THE long-term environmental protection of the Great Barrier Reef the Far North’s greatest asset will be assured under the Coalition’s Reef 2050 Plan, says Leichhardt MP Warren Entsch.
“This is an excellent policy we’ve released today,” Mr Entsch said.
“I welcome the $40 million for the creation of a Reef Trust and it makes sense that the Queensland Government, the Federal Government and other agencies including GBRMPA should all work together on an agreed strategic assessment for the future of the reef.
“Everyone needs to have a seat at the table when decisions are being made.”
Mr Entsch said farmers and landowners in the Far North had already made significant inroads into reducing farm runoff and nutrient reduction but welcomed further moves to re-prioritise Reef Rescue Funding to focus on the issue.
“I’m also very pleased to see that the RRRC will play a key role in helping to eradicate the Crown of Thorns, working with AMPTO,” he said.
“Both these organisations do incredible work in our region and this is an example of how science can be applied on the ground to make a real difference in our environment.”
Addressing the third element of the Reef 2050 policy, the Turtle and Dugong Protection Plan, Mr Entsch emphasised that the policy was driven by the need to combat the threats of poaching, illegal hunting and marine debris.

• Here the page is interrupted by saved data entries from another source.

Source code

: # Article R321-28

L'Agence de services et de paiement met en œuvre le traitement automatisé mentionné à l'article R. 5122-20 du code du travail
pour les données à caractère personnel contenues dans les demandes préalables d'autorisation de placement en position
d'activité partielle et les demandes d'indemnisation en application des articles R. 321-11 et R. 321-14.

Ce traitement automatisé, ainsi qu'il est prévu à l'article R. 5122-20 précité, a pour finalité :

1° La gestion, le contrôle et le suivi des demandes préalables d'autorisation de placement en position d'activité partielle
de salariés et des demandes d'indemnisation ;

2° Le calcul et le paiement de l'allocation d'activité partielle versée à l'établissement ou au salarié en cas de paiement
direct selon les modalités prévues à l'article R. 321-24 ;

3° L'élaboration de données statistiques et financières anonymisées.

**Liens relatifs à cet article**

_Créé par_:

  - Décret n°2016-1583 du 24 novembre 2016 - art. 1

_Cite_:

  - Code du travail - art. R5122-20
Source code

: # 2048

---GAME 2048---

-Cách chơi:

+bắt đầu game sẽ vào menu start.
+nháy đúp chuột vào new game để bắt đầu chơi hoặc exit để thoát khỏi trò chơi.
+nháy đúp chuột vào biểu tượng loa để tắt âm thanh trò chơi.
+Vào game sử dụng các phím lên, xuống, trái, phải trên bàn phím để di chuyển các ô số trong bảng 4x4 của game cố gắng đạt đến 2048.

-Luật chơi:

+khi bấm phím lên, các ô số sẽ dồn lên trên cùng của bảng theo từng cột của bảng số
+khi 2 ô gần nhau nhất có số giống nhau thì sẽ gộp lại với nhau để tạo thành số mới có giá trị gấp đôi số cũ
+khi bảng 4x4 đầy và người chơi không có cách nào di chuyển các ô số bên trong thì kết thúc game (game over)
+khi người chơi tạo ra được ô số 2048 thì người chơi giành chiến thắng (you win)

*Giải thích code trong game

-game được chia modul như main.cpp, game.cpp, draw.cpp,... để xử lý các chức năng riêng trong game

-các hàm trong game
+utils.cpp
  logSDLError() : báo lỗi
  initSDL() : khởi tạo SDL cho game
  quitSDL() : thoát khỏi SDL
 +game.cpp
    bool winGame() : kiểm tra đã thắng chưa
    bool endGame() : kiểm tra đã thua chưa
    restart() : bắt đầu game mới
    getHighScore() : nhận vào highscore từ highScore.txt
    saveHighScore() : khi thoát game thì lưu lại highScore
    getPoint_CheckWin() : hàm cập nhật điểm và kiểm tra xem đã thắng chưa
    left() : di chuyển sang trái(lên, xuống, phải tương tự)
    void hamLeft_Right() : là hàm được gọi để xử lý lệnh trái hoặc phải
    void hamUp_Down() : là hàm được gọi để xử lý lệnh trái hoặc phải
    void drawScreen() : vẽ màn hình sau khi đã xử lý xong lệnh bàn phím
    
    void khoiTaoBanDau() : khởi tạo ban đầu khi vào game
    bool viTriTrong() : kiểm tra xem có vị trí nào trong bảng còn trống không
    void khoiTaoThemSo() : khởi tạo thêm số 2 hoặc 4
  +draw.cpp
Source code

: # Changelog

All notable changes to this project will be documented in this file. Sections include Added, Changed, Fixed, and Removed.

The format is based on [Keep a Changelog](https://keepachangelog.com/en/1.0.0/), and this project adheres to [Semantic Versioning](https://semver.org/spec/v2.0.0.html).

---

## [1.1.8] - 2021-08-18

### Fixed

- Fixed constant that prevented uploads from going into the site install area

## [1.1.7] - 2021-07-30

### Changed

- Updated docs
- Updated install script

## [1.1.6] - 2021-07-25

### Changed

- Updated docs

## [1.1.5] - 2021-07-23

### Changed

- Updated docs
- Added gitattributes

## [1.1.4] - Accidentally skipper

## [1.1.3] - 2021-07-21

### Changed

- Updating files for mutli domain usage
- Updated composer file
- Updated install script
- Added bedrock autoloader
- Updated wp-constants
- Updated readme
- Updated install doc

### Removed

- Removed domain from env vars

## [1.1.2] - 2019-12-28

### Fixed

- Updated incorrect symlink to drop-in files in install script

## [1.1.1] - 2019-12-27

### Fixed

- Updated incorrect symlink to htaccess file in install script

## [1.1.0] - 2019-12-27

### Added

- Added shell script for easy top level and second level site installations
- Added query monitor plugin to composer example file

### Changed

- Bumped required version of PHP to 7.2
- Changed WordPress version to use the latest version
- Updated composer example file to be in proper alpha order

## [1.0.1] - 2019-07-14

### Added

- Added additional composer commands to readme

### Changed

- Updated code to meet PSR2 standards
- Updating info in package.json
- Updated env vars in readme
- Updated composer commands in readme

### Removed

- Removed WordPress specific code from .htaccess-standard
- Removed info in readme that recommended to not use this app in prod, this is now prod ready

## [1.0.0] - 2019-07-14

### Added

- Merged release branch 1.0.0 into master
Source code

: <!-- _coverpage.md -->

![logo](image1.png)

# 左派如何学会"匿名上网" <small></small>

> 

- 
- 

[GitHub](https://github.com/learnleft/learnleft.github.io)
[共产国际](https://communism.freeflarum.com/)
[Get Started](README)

“There’s a lot of misinformation being spread but as I have said many times, this policy is not in any way going to affect the Native Title rights of Aboriginal and Torres Strait Island hunters,” he stated.
“I will continue to protect the right to take turtle and dugong for traditional purposes under the Act, but it’s important that those few people who are doing the wrong thing are stopped because it’s not sustainable. We don’t want our children and grandchildren only being able to see a dugong in a museum.
“We will continue to work with Traditional Owners around North Queensland on voluntary moratoriums for the taking of dugongs and to strengthen enforcement for indigenous rangers.”